JavaOne 2013: It's a Great Time To Be a Developer
I've been saying in this blog for a while now that it's a great time to be a developer, but it's nice to hear that notion echoed from someone like IBM distinguished engineer John Duimovich.
Duimovich, who serves as Big Blue's Java CTO, spoke on Sunday in San Francisco at the annual JavaOne kickoff keynote. IBM is focusing on the developer this year, Duimovich told attendees, by sending 28 "engineers of all ranks" to present 28 talks, and limiting the marketing team to...one. (He had the guy wave from the audience.)
"Our developers are taking over the show for the week," Duimovich said.
Duimovich, who has trod the keynote stage at JavaOne for several years in a row and is IBM's go-to guy on Java, has some specific ideas about why the developer's star is rising. The title of his talk offers a clue: "Java Flies in Blue Skies and Open Clouds."
"This is a great time to be a developer," he said. "You've got languages, frameworks, tools, new things like social coding. These are all things developers need to develop great applications." But even more important, they have the cloud and platform-as-a-service (PaaS), which gives developers a way to take their good ideas, pack them up, test them, and deploy them worldwide, sometimes within a day. "This is how cloud is changing the landscape for developers," he added.
He also argued that Java is at the center of this developer ascension, because devs are choosing Java over other languages to deploy to the cloud. They're also choosing JavaScript, he said, which is why there's so much talk about "polyglot" developers. But it's clear to Duimovich that cloud developers are going to be using Java.
After a brief struggle with his slideware, Duimovich offered attendees the results of a Forrsights Developer Survey of enterprise software developers in Q1 2013 to support his claim. Survey respondents answered the question, "How do you allocate the time you spend writing code across the following programming languages?" Java lead among those deploying to the cloud, but with only 17 percent. HTML/CSS/JavaScript came in at 16 percent; C# and C++ at 11 percent; and Visual Basic .NET at 5 percent.
IBM will continue to invest more in Java, he said, as well as JavaScript -- in fact in a range of open technologies, from OpenJDK to OSGi, because they make developers successful. ("Often on our hardware," he admitted, "but successful.)
"These are things that we invest in to make a better stack for developers," he said.
Duimovich offered a big list of open technologies in which IBM currently invests, including two new cloud-based technologies: OpenStack and Cloud Foundry, new ecosystems around the open cloud, which is the next "really big thing that's going to happen for developers."
OpenStack is made up of several interrelated projects focused on delivering various components for a cloud infrastructure solution. As the community Web site describes it, the project aims to deliver "solutions for all types of clouds by being simple to implement, massively scalable, and feature rich." More than 180 companies participate in the OpenStack project, including AMD, Cisco, Citrix, Dell, HP, Intel and Microsoft.
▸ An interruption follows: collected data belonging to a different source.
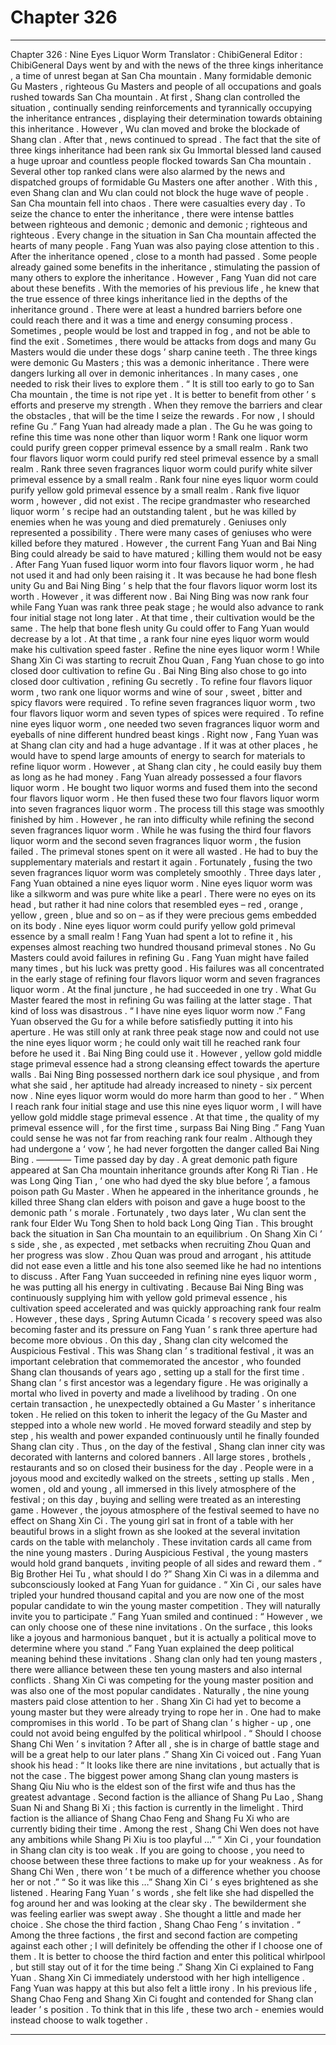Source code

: 
# Chapter 326


---

Chapter 326 : Nine Eyes Liquor Worm
Translator :
ChibiGeneral
Editor :
ChibiGeneral
Days went by and with the news of the three kings inheritance , a time of unrest began at San Cha mountain .
Many formidable demonic Gu Masters , righteous Gu Masters and people of all occupations and goals rushed towards San Cha mountain .
At first , Shang clan controlled the situation , continually sending reinforcements and tyrannically occupying the inheritance entrances , displaying their determination towards obtaining this inheritance .
However , Wu clan moved and broke the blockade of Shang clan .
After that , news continued to spread . The fact that the site of three kings inheritance had been rank six Gu Immortal blessed land caused a huge uproar and countless people flocked towards San Cha mountain . Several other top ranked clans were also alarmed by the news and dispatched groups of formidable Gu Masters one after another .
With this , even Shang clan and Wu clan could not block the huge wave of people .
San Cha mountain fell into chaos .
There were casualties every day . To seize the chance to enter the inheritance , there were intense battles between righteous and demonic ; demonic and demonic ; righteous and righteous .
Every change in the situation in San Cha mountain affected the hearts of many people .
Fang Yuan was also paying close attention to this .
After the inheritance opened , close to a month had passed . Some people already gained some benefits in the inheritance , stimulating the passion of many others to explore the inheritance .
However , Fang Yuan did not care about these benefits . With the memories of his previous life , he knew that the true essence of three kings inheritance lied in the depths of the inheritance ground . There were at least a hundred barriers before one could reach there and it was a time and energy consuming process . Sometimes , people would be lost and trapped in fog , and not be able to find the exit . Sometimes , there would be attacks from dogs and many Gu Masters would die under these dogs ’ sharp canine teeth .
The three kings were demonic Gu Masters ; this was a demonic inheritance .
There were dangers lurking all over in demonic inheritances . In many cases , one needed to risk their lives to explore them .
“ It is still too early to go to San Cha mountain , the time is not ripe yet . It is better to benefit from other ’ s efforts and preserve my strength . When they remove the barriers and clear the obstacles , that will be the time I seize the rewards . For now , I should refine Gu .” Fang Yuan had already made a plan .
The Gu he was going to refine this time was none other than liquor worm !
Rank one liquor worm could purify green copper primeval essence by a small realm . Rank two four flavors liquor worm could purify red steel primeval essence by a small realm . Rank three seven fragrances liquor worm could purify white silver primeval essence by a small realm . Rank four nine eyes liquor worm could purify yellow gold primeval essence by a small realm .
Rank five liquor worm , however , did not exist . The recipe grandmaster who researched liquor worm ’ s recipe had an outstanding talent , but he was killed by enemies when he was young and died prematurely .
Geniuses only represented a possibility .
There were many cases of geniuses who were killed before they matured .
However , the current Fang Yuan and Bai Ning Bing could already be said to have matured ; killing them would not be easy .
After Fang Yuan fused liquor worm into four flavors liquor worm , he had not used it and had only been raising it .
It was because he had bone flesh unity Gu and Bai Ning Bing ’ s help that the four flavors liquor worm lost its worth . However , it was different now .
Bai Ning Bing was now rank four while Fang Yuan was rank three peak stage ; he would also advance to rank four initial stage not long later . At that time , their cultivation would be the same .
The help that bone flesh unity Gu could offer to Fang Yuan would decrease by a lot . At that time , a rank four nine eyes liquor worm would make his cultivation speed faster .
Refine the nine eyes liquor worm !
While Shang Xin Ci was starting to recruit Zhou Quan , Fang Yuan chose to go into closed door cultivation to refine Gu .
Bai Ning Bing also chose to go into closed door cultivation , refining Gu secretly .
To refine four flavors liquor worm , two rank one liquor worms and wine of sour , sweet , bitter and spicy flavors were required . To refine seven fragrances liquor worm , two four flavors liquor worm and seven types of spices were required .
To refine nine eyes liquor worm , one needed two seven fragrances liquor worm and eyeballs of nine different hundred beast kings .
Right now , Fang Yuan was at Shang clan city and had a huge advantage . If it was at other places , he would have to spend large amounts of energy to search for materials to refine liquor worm . However , at Shang clan city , he could easily buy them as long as he had money .
Fang Yuan already possessed a four flavors liquor worm . He bought two liquor worms and fused them into the second four flavors liquor worm .
He then fused these two four flavors liquor worm into seven fragrances liquor worm .
The process till this stage was smoothly finished by him . However , he ran into difficulty while refining the second seven fragrances liquor worm .
While he was fusing the third four flavors liquor worm and the second seven fragrances liquor worm , the fusion failed . The primeval stones spent on it were all wasted . He had to buy the supplementary materials and restart it again .
Fortunately , fusing the two seven fragrances liquor worm was completely smoothly . Three days later , Fang Yuan obtained a nine eyes liquor worm .
Nine eyes liquor worm was like a silkworm and was pure white like a pearl . There were no eyes on its head , but rather it had nine colors that resembled eyes – red , orange , yellow , green , blue and so on – as if they were precious gems embedded on its body .
Nine eyes liquor worm could purify yellow gold primeval essence by a small realm !
Fang Yuan had spent a lot to refine it , his expenses almost reaching two hundred thousand primeval stones .
No Gu Masters could avoid failures in refining Gu . Fang Yuan might have failed many times , but his luck was pretty good .
His failures was all concentrated in the early stage of refining four flavors liquor worm and seven fragrances liquor worm . At the final juncture , he had succeeded in one try .
What Gu Master feared the most in refining Gu was failing at the latter stage . That kind of loss was disastrous .
“ I have nine eyes liquor worm now .” Fang Yuan observed the Gu for a while before satisfiedly putting it into his aperture .
He was still only at rank three peak stage now and could not use the nine eyes liquor worm ; he could only wait till he reached rank four before he used it .
Bai Ning Bing could use it .
However , yellow gold middle stage primeval essence had a strong cleansing effect towards the aperture walls . Bai Ning Bing possessed northern dark ice soul physique , and from what she said , her aptitude had already increased to ninety - six percent now . Nine eyes liquor worm would do more harm than good to her .
“ When I reach rank four initial stage and use this nine eyes liquor worm , I will have yellow gold middle stage primeval essence . At that time , the quality of my primeval essence will , for the first time , surpass Bai Ning Bing .” Fang Yuan could sense he was not far from reaching rank four realm .
Although they had undergone a ‘ vow ’, he had never forgotten the danger called Bai Ning Bing .
————
Time passed day by day . A great demonic path figure appeared at San Cha mountain inheritance grounds after Kong Ri Tian .
He was Long Qing Tian , ‘ one who had dyed the sky blue before ’, a famous poison path Gu Master . When he appeared in the inheritance grounds , he killed three Shang clan elders with poison and gave a huge boost to the demonic path ’ s morale .
Fortunately , two days later , Wu clan sent the rank four Elder Wu Tong Shen to hold back Long Qing Tian . This brought back the situation in San Cha mountain to an equilibrium .
On Shang Xin Ci ’ s side , she , as expected , met setbacks when recruiting Zhou Quan and her progress was slow . Zhou Quan was proud and arrogant , his attitude did not ease even a little and his tone also seemed like he had no intentions to discuss .
After Fang Yuan succeeded in refining nine eyes liquor worm , he was putting all his energy in cultivating .
Because Bai Ning Bing was continuously supplying him with yellow gold primeval essence , his cultivation speed accelerated and was quickly approaching rank four realm .
However , these days , Spring Autumn Cicada ’ s recovery speed was also becoming faster and its pressure on Fang Yuan ’ s rank three aperture had become more obvious .
On this day , Shang clan city welcomed the Auspicious Festival .
This was Shang clan ’ s traditional festival , it was an important celebration that commemorated the ancestor , who founded Shang clan thousands of years ago , setting up a stall for the first time .
Shang clan ’ s first ancestor was a legendary figure .
He was originally a mortal who lived in poverty and made a livelihood by trading . On one certain transaction , he unexpectedly obtained a Gu Master ’ s inheritance token .
He relied on this token to inherit the legacy of the Gu Master and stepped into a whole new world . He moved forward steadily and step by step , his wealth and power expanded continuously until he finally founded Shang clan city .
Thus , on the day of the festival , Shang clan inner city was decorated with lanterns and colored banners . All large stores , brothels , restaurants and so on closed their business for the day . People were in a joyous mood and excitedly walked on the streets , setting up stalls . Men , women , old and young , all immersed in this lively atmosphere of the festival ; on this day , buying and selling were treated as an interesting game .
However , the joyous atmosphere of the festival seemed to have no effect on Shang Xin Ci .
The young girl sat in front of a table with her beautiful brows in a slight frown as she looked at the several invitation cards on the table with melancholy .
These invitation cards all came from the nine young masters .
During Auspicious Festival , the young masters would hold grand banquets , inviting people of all sides and reward them .
“ Big Brother Hei Tu , what should I do ?” Shang Xin Ci was in a dilemma and subconsciously looked at Fang Yuan for guidance .
“ Xin Ci , our sales have tripled your hundred thousand capital and you are now one of the most popular candidate to win the young master competition . They will naturally invite you to participate .”
Fang Yuan smiled and continued : “ However , we can only choose one of these nine invitations . On the surface , this looks like a joyous and harmonious banquet , but it is actually a political move to determine where you stand .”
Fang Yuan explained the deep political meaning behind these invitations .
Shang clan only had ten young masters , there were alliance between these ten young masters and also internal conflicts .
Shang Xin Ci was competing for the young master position and was also one of the most popular candidates . Naturally , the nine young masters paid close attention to her . Shang Xin Ci had yet to become a young master but they were already trying to rope her in .
One had to make compromises in this world .
To be part of Shang clan ’ s higher - up , one could not avoid being engulfed by the political whirlpool .
“ Should I choose Shang Chi Wen ’ s invitation ? After all , she is in charge of battle stage and will be a great help to our later plans .” Shang Xin Ci voiced out .
Fang Yuan shook his head : “ It looks like there are nine invitations , but actually that is not the case . The biggest power among Shang clan young masters is Shang Qiu Niu who is the eldest son of the first wife and thus has the greatest advantage . Second faction is the alliance of Shang Pu Lao , Shang Suan Ni and Shang Bi Xi ; this faction is currently in the limelight . Third faction is the alliance of Shang Chao Feng and Shang Fu Xi who are currently biding their time . Among the rest , Shang Chi Wen does not have any ambitions while Shang Pi Xiu is too playful …”
“ Xin Ci , your foundation in Shang clan city is too weak . If you are going to choose , you need to choose between these three factions to make up for your weakness . As for Shang Chi Wen , there won ’ t be much of a difference whether you choose her or not .”
“ So it was like this …” Shang Xin Ci ’ s eyes brightened as she listened .
Hearing Fang Yuan ’ s words , she felt like she had dispelled the fog around her and was looking at the clear sky .
The bewilderment she was feeling earlier was swept away . She thought a little and made her choice .
She chose the third faction , Shang Chao Feng ’ s invitation .
“ Among the three factions , the first and second faction are competing against each other ; I will definitely be offending the other if I choose one of them . It is better to choose the third faction and enter this political whirlpool , but still stay out of it for the time being .” Shang Xin Ci explained to Fang Yuan .
Shang Xin Ci immediately understood with her high intelligence .
Fang Yuan was happy at this but also felt a little irony .
In his previous life , Shang Chao Feng and Shang Xin Ci fought and contended for Shang clan leader ’ s position . To think that in this life , these two arch - enemies would instead choose to walk together .

---

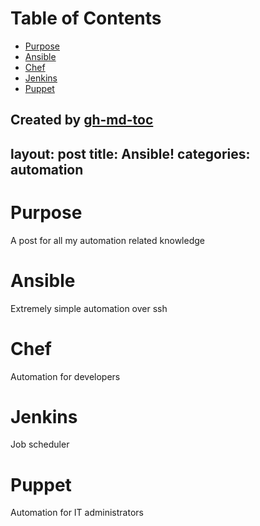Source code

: 
Table of Contents
=================

   * [Purpose](#purpose)
   * [Ansible](#ansible)
   * [Chef](#chef)
   * [Jenkins](#jenkins)
   * [Puppet](#puppet)

Created by [gh-md-toc](https://github.com/ekalinin/github-markdown-toc)
---
layout:		post
title:		Ansible!
categories:	automation
---

# Purpose
A post for all my automation related knowledge

# Ansible
Extremely simple automation over ssh

# Chef
Automation for developers

# Jenkins
Job scheduler

# Puppet
Automation for IT administrators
Cloud Foundry is one of the first open PaaS offerings. Earlier this month, IBM announced that it would be contributing its WebSphere Liberty Buildpacks to the platform. Buildpacks, which lie at the core of Cloud Foundry, are the build-time adapters originally introduced by Heroku via Cedar, a general-purpose stack with no native language support. The IBM version started from a fork of the Cloud Foundry Java Buildpack code.
The IBM WebSphere Liberty Buildpack is a lightweight container for Java apps, available now for download. Although it's essentially a servlet container, Duimovich argues that it's more like a Java EE Web Profile. It's integrated with Eclipse tools and it's freely available to developers.
Duimovich also talked about "systems of engagement," a new type of app he described as user-centric and specifically targeted to support user workflow. These apps, which are typically mobile, bridge systems of record, social networks, and big data. And it's the cloud that makes them possible, he said.
IBM began experimenting with systems of engagement in June with BlueMix, an open cloud PaaS based on Cloud Foundry.
And it wouldn't be an IBM presentation without some hardware specs, which Duimovich had in abundance. But it wouldn't be the WatersWorks blog if I wrote about hardware.
Duimovich wrapped his presentation with a challenge to the assembled Java jocks.
"Java isn't done," he said. "Developers rule the world, but you've still got big challenges." Among those challenges: refining the cloud and virtualization; better management of "big everything," from big data to more threads and memory; the critical connection between software and security; and a continued focus on compatibility with a drive toward innovation.
As Duimovich pointed out, IBMers are leading several talks at this year's show. On Monday, IBM Fellow Rod Smith is speaking on cloud computing, and chief architect of IBM's Mobile First Platform group Greg Truty is speaking on the effect of mobile on enterprise developers. Keep an eye out for more.
And if you see Duimovich, tell him what you think of Java. He wants you to.